When I was a kid, fresh carabao’s milk was sold in long necked bottles with the opening stuffed with rolled banana leaves. I remember refusing to drink it unless heated because the milk fat would solidify and I hated the sensation of semi-solid fat in my mouth. My father would dutifully heat the milk and my brother and I would drink up. There really is nothing like fresh carabao’s milk–creamier and richer than cow’s milk and sweeter too. It’s the stuff that real pastillas used to be made of. Too bad they use powdered cow’s milk for pastillas-making these days.
Carabaos are a beast of burden–the farmer’s best friend because it was the carabao that pulled the plow. Modern life and machinery have replaced it in the rice fields. There are areas in the country though where carabaos are still the farmer’s choice.
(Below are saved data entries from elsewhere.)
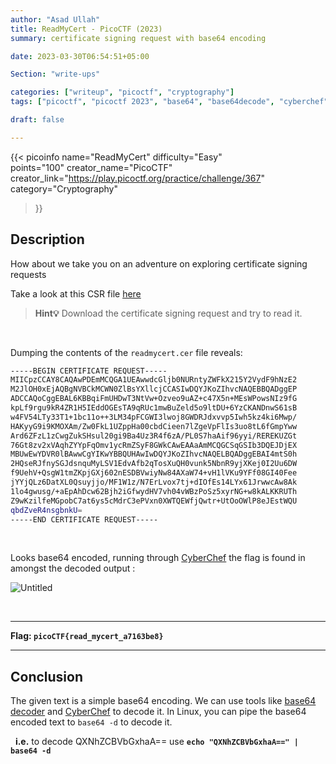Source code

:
 ```yaml
---
author: "Asad Ullah"
title: ReadMyCert - PicoCTF (2023)
summary: certificate signing request with base64 encoding

date: 2023-03-30T06:54:51+05:00

Section: "write-ups"

categories: ["writeup", "picoctf", "cryptography"]
tags: ["picoctf", "picoctf 2023", "base64", "base64decode", "cyberchef", "cryptography"]

draft: false

---
```



{{< 
picoinfo 
name="ReadMyCert" 
difficulty="Easy"  
points="100"
creator_name="PicoCTF" creator_link="https://play.picoctf.org/practice/challenge/367" 
category="Cryptography"
>}}

## Description

How about we take you on an adventure on exploring certificate signing requests

Take a look at this CSR file [here](https://artifacts.picoctf.net/c/420/readmycert.csr)

> **Hint💡**
> Download the certificate signing request and try to read it.

&nbsp;

Dumping the contents of the `readmycert.cer` file reveals:

```bash
-----BEGIN CERTIFICATE REQUEST-----
MIICpzCCAY8CAQAwPDEmMCQGA1UEAwwdcGljb0NURntyZWFkX215Y2VydF9hNzE2
M2JlOH0xEjAQBgNVBCkMCWN0ZlBsYXllcjCCASIwDQYJKoZIhvcNAQEBBQADggEP
ADCCAQoCggEBAL6KBBqiFmUHDwT3NtVw+Ozveo9uAZ+c47X5n+MEsWPowsNIz9fG
kpLf9rgu9kR4ZR1H5IEddOGEsTA9qRUc1mwBuZeld5o9ltDU+6YzCKANDnwS61sB
w4FV54LTy33T1+1bc11o++3LM34pFCGWI3lwoj8GWDRJdxvvp5Iwh5kz4ki6Mwp/
HAKyyG9i9KMOXAm/Zw0FkL1UZppHa00cbdCieen7lZgeVpFlIs3uo8tL6fGmpYww
Ard6ZFzL1zCwgZukSHsul20gi9Ba4Uz3R4f6zA/PL0S7haAif96yyi/REREKUZGt
76Gt8zv2xVAqhZYYpFqOmv1ycRmZSyF8GWkCAwEAAaAmMCQGCSqGSIb3DQEJDjEX
MBUwEwYDVR0lBAwwCgYIKwYBBQUHAwIwDQYJKoZIhvcNAQELBQADggEBAI4mtS0h
2HQseRJfnySGJdsnquMyLSV1EdvAfb2qTosXuQH0vunk5NbnR9yjXKej0I2Uu6DW
f9UehV+QsgW1tmZKpjGXj602nESDBVwiyNw84AXaW74+vH1lVKu9YFf08GI40Fee
jYYjQLz6DatXL0Qsuyjjo/MF1W1z/N7ErLvox7tj+dIOfEs14LYx61JrwwcAw8Ak
1lo4gwusg/+aEpAhDcw62Bjh2iGfwydHV7vh04vWBzPoSz5xyrNG+w8kALKKRUTh
Z9wKzilfeMGpobC7at6ys5cMdrC3ePVxn0XWTQEWfjQwtr+UtOoOWlP8eJEstWQU
qbdZveR4nsgbnkU=
-----END CERTIFICATE REQUEST-----
```

&nbsp;

Looks base64 encoded, running through [CyberChef](https://gchq.github.io/CyberChef/) the flag is found in amongst the decoded output :


![Untitled](/write-ups/picoctf/base64-readmycert.png)

&nbsp;

---

**Flag: `picoCTF{read_mycert_a7163be8}`**

---

## Conclusion

The given text is a simple base64 encoding. We can use tools like [base64 decoder](https://www.base64decode.org/) and [CyberChef](https://gchq.github.io/CyberChef/) to decode it. In Linux, you can pipe the base64 encoded text to `base64 -d` to decode it.   

&nbsp;
**i.e.** to decode QXNhZCBVbGxhaA== use **`echo "QXNhZCBVbGxhaA==" | base64 -d`**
Or, maybe, these are the small farmers who cannot afford the expensive modern farming machinery.
Although the traditional manner of bottling and selling of carabao’s milk is still practiced (I see banana leaf-topped bottles in the Antipolo market occasionally), it is now sterilized, bottled and flavored the way cow’s milk is. So there’s pandan, melon and chocolate flavored carabao’s milk. I first saw them at Market! Market! in June last year when the photo was taken. They are now available in the bigger supermarkets. I still have to try them though.